▶ **What is required**
When the string "extends" occurs in a line of the records, show that line.

Task material Start Marker

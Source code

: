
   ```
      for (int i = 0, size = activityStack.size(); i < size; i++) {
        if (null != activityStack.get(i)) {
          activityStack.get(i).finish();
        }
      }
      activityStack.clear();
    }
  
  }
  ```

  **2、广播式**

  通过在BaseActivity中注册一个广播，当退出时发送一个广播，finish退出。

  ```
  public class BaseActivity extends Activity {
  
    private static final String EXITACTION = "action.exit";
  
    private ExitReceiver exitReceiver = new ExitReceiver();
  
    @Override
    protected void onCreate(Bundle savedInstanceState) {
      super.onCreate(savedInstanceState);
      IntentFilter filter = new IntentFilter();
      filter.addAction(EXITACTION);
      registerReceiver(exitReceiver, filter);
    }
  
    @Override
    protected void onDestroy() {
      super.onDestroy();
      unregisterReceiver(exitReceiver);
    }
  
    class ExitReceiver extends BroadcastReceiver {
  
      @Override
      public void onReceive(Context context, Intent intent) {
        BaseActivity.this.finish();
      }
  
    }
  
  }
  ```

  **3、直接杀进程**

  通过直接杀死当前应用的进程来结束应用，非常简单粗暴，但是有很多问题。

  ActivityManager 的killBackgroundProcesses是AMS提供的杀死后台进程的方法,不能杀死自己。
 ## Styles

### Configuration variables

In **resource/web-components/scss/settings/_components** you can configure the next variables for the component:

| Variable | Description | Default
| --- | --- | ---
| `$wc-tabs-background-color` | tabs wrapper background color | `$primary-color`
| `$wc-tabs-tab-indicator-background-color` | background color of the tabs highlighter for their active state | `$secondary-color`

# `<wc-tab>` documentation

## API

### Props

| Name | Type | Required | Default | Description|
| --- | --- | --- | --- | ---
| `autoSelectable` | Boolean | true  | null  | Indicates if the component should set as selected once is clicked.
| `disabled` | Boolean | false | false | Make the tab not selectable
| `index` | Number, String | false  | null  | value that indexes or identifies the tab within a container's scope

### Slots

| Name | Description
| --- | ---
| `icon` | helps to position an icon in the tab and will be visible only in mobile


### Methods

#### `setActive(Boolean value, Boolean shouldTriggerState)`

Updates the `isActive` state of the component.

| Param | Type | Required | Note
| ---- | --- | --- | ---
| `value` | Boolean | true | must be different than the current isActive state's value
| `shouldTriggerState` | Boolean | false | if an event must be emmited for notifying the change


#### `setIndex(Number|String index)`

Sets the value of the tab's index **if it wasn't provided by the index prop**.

Task material End Marker
Task material Start Marker

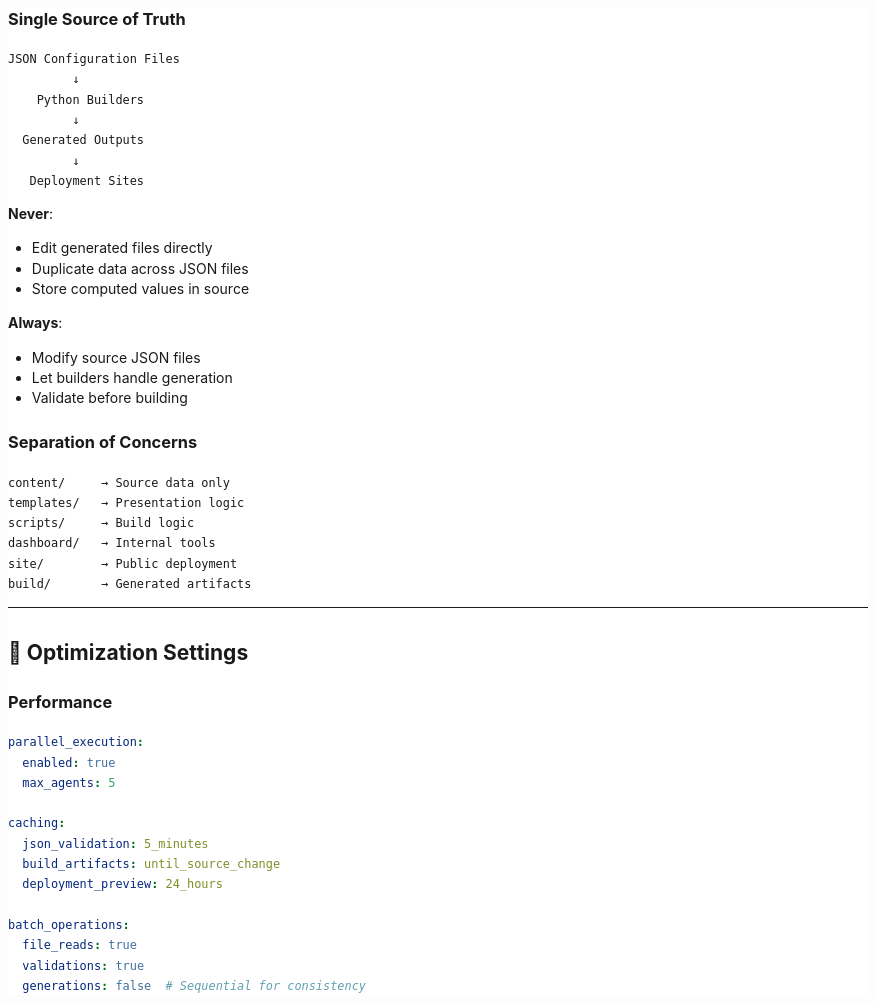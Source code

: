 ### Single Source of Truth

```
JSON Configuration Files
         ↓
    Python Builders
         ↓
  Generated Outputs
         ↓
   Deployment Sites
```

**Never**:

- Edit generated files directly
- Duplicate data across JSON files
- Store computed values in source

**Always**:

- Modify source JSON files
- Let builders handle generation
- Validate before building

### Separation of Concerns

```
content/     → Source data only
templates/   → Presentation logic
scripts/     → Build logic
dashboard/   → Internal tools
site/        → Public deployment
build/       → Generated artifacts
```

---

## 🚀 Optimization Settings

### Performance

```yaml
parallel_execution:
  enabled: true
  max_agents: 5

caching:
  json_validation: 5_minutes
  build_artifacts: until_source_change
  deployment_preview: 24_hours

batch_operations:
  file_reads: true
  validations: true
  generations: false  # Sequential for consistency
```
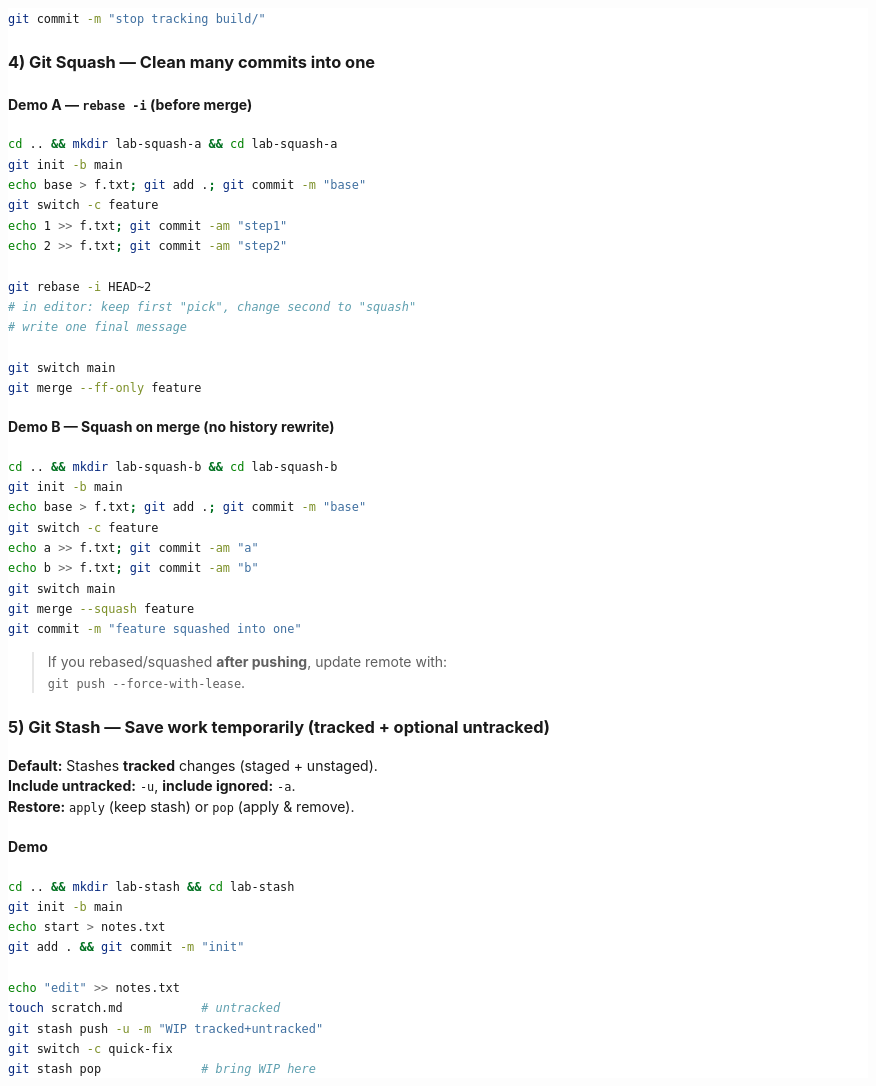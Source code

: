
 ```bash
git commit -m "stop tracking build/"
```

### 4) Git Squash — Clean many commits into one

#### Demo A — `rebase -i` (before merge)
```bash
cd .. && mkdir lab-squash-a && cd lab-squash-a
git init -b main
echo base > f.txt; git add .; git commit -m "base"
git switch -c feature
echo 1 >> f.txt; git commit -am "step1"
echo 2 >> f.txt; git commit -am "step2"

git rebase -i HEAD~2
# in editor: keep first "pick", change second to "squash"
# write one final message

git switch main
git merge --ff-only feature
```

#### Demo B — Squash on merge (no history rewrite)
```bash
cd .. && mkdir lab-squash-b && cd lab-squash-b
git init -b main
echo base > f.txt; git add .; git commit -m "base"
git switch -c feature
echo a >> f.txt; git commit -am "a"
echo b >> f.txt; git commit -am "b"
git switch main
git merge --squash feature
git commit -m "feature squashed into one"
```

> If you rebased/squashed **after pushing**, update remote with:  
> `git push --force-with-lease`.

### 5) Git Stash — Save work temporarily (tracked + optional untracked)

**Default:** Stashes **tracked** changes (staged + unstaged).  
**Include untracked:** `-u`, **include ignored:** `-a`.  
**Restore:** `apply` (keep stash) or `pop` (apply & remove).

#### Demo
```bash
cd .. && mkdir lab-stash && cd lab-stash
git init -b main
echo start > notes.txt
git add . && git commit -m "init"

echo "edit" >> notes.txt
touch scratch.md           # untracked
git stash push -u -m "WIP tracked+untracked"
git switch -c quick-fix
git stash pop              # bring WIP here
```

Task material End Marker

▶ **Reply to the exercise**
  public class BaseActivity extends Activity {
    class ExitReceiver extends BroadcastReceiver {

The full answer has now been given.